Wickremesinghe, who is the leader of the United National Party (UNP), was sworn in as the prime minister for the sixth time by President Gotabaya Rajapaksa in Colombo on Thursday.
"I have taken on a challenge of uplifting the economy and I must fulfill it," Wickremesinghe told reporters.
Also Read: Who is Ranil Wickremesinghe?
Taking questions from the press, he answered a question on the India-Sri Lanka relationship. "It will become much better,” he responded.
"They should stay. We want them to stay. If they want to talk, yes," Wickremesinghe when asked about the protesters.
The Indian High Commission in Colombo reiterated the country's commitment to the people of Sri Lanka after Ranil Wickremesinghe was sworn in as the prime minister.
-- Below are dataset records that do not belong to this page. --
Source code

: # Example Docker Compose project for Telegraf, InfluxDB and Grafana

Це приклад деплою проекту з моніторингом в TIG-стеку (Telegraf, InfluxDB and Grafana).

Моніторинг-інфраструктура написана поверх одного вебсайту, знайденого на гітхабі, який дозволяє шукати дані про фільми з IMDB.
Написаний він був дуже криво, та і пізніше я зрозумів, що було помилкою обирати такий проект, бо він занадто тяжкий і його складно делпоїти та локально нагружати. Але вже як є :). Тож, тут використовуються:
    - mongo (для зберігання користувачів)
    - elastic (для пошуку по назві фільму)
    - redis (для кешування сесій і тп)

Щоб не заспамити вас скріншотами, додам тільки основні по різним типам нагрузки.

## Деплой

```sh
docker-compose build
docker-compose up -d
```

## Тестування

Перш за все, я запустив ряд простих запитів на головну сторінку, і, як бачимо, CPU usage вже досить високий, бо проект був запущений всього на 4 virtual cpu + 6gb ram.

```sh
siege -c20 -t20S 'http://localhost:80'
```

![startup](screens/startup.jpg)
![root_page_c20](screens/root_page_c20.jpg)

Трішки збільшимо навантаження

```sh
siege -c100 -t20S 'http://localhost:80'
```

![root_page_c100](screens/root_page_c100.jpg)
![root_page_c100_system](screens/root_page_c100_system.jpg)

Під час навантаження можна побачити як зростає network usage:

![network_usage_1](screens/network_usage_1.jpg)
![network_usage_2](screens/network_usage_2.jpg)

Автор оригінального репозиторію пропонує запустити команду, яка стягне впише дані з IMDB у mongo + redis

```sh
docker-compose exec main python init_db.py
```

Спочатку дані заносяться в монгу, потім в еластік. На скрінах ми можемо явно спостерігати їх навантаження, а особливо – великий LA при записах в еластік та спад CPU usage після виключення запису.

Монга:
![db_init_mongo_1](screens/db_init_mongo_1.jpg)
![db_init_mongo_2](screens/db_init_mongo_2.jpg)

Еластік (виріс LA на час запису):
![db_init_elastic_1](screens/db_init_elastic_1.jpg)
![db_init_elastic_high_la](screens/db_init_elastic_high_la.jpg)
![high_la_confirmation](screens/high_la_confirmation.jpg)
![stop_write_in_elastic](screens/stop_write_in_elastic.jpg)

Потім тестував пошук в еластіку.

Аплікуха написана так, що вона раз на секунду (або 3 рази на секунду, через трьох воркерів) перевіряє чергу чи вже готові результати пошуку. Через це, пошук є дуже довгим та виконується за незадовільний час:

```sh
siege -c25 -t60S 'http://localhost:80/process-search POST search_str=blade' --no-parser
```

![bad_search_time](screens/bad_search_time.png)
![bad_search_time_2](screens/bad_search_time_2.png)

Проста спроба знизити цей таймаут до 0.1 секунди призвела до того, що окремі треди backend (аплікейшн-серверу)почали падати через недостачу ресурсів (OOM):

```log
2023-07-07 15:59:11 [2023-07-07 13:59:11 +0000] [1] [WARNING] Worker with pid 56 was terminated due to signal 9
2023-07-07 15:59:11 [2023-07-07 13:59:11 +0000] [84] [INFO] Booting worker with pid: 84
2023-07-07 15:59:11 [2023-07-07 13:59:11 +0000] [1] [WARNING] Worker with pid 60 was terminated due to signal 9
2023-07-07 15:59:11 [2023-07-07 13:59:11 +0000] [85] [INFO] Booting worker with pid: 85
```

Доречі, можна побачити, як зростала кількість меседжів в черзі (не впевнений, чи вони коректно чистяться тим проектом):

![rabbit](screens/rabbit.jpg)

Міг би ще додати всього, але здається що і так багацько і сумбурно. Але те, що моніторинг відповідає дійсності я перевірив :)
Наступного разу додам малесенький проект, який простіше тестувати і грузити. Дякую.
"High Commission of India hopes for political stability and looks forward to working with the Government of Sri Lanka formed in accordance with democratic processes pursuant to the swearing-in of Hon'ble @RW_UNP as the Prime Minister of SriLanka," the high commission said in a tweet.
"India's commitment to the people of Sri Lanka will continue," it added.
Mahinda Rajapaksa stepped down as the prime minister on Monday, following violent incidents reported between pro-government groups and anti-government protesters.
In 2018, a political tussle with the powerful Rajapaksa family also threw the country into crisis with Mahinda taking over the premiership for six weeks before the Supreme Court ruled it was unconstitutional.
Wickremesinghe returns to the office to replace Mahinda Rajapaksa, who resigned on Monday after his supporters attacked anti-government demonstrators, and later had to be rescued from his residence by the military.
In his sixth term, Wickremesinghe will be taking charge of a bankrupt nation in default of its $51-billion foreign debt and without money to import essential goods.